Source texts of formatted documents
..............................
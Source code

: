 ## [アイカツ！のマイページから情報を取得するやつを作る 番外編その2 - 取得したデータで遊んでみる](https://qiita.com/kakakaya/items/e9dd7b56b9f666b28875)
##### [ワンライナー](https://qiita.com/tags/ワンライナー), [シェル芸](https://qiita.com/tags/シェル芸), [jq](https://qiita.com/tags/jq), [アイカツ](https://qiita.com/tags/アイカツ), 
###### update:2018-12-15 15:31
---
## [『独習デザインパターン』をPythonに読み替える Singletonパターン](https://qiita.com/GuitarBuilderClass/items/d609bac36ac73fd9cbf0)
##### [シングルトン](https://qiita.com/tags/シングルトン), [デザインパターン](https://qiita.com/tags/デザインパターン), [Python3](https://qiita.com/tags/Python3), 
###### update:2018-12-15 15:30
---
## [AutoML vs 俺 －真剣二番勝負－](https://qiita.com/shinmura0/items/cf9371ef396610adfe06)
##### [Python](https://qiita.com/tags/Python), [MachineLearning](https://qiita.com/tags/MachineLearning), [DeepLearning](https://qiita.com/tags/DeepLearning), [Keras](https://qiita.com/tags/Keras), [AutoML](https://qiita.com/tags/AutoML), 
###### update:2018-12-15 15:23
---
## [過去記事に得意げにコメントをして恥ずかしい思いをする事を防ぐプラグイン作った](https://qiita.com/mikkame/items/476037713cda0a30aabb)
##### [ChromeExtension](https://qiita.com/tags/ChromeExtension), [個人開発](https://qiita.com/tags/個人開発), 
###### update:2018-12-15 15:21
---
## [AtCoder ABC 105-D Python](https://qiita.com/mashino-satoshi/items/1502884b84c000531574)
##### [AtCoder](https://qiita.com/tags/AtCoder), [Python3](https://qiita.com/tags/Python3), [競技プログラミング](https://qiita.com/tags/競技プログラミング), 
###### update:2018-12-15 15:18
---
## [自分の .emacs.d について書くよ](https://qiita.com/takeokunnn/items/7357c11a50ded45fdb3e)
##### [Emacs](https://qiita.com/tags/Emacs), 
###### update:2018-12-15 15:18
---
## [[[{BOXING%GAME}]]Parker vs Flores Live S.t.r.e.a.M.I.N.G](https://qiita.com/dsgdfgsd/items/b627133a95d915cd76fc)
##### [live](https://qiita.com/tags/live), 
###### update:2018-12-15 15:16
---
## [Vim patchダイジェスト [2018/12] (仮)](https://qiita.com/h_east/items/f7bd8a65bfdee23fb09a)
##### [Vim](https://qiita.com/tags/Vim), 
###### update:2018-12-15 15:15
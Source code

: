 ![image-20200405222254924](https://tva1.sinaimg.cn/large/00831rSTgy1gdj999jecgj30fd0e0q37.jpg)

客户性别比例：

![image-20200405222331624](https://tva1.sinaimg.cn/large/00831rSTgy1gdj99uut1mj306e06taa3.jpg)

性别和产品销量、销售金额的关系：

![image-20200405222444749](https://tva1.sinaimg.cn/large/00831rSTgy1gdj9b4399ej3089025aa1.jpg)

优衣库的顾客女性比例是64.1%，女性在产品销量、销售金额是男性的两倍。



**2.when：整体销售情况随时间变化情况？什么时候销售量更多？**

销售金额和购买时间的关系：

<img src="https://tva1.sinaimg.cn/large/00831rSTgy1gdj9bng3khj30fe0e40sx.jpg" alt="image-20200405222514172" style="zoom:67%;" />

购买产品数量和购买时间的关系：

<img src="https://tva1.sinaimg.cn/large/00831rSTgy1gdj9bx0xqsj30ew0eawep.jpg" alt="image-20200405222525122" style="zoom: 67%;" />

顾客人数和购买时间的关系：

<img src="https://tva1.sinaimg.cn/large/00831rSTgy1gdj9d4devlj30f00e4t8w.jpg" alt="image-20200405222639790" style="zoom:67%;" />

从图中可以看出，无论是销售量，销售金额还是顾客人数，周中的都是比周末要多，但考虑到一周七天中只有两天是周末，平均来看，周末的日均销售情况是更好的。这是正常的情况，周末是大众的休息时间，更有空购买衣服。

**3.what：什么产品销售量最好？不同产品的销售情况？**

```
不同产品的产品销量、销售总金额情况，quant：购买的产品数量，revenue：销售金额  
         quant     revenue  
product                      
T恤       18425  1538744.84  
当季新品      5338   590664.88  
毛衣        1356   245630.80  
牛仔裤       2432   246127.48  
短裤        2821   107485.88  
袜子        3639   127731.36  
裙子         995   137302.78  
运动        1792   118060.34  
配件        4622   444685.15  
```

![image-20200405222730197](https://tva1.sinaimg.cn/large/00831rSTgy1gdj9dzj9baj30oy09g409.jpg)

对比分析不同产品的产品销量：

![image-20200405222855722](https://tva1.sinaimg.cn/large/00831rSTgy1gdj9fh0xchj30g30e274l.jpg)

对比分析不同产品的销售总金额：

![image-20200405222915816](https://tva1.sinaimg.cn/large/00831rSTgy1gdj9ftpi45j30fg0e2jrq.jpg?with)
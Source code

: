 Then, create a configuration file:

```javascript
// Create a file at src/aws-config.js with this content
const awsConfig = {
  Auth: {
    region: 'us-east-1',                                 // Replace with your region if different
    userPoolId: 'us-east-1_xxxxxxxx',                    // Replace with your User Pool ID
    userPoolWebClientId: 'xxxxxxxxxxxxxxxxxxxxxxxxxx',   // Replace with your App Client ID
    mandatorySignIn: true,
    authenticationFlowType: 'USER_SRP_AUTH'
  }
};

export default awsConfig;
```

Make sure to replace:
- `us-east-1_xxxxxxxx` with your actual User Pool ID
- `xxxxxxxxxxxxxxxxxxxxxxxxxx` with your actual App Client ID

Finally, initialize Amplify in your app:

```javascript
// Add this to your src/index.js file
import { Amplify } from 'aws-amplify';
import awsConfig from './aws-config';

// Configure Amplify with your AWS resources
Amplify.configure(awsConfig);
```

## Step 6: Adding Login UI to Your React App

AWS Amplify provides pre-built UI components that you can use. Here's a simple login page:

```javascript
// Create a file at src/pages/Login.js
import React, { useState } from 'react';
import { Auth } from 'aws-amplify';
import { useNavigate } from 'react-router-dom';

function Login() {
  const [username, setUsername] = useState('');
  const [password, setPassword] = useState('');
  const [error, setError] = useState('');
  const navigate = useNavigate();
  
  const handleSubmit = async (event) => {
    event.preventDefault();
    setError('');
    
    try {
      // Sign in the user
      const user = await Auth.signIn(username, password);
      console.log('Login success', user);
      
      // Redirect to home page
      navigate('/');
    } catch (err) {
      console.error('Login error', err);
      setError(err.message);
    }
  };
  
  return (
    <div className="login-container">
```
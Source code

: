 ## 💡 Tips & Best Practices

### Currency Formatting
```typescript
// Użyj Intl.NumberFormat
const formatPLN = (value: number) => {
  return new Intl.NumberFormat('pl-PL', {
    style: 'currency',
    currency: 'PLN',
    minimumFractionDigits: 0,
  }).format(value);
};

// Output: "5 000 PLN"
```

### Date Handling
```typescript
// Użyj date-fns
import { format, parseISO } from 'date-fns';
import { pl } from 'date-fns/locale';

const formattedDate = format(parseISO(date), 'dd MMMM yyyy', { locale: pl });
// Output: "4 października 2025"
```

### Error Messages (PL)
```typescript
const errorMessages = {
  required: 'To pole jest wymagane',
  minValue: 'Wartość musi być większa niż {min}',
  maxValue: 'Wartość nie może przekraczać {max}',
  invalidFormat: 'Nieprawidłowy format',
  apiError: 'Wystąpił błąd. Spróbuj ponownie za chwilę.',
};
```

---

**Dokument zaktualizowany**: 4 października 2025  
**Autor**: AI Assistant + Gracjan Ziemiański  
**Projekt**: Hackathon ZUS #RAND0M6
..............................
- **PROBLEM**
Starting from the data above, filter for lines with "revenue" and copy each one.

- **SOLUTION FOR THIS PROBLEM**
不同产品的产品销量、销售总金额情况，quant：购买的产品数量，revenue：销售金额  
         quant     revenue  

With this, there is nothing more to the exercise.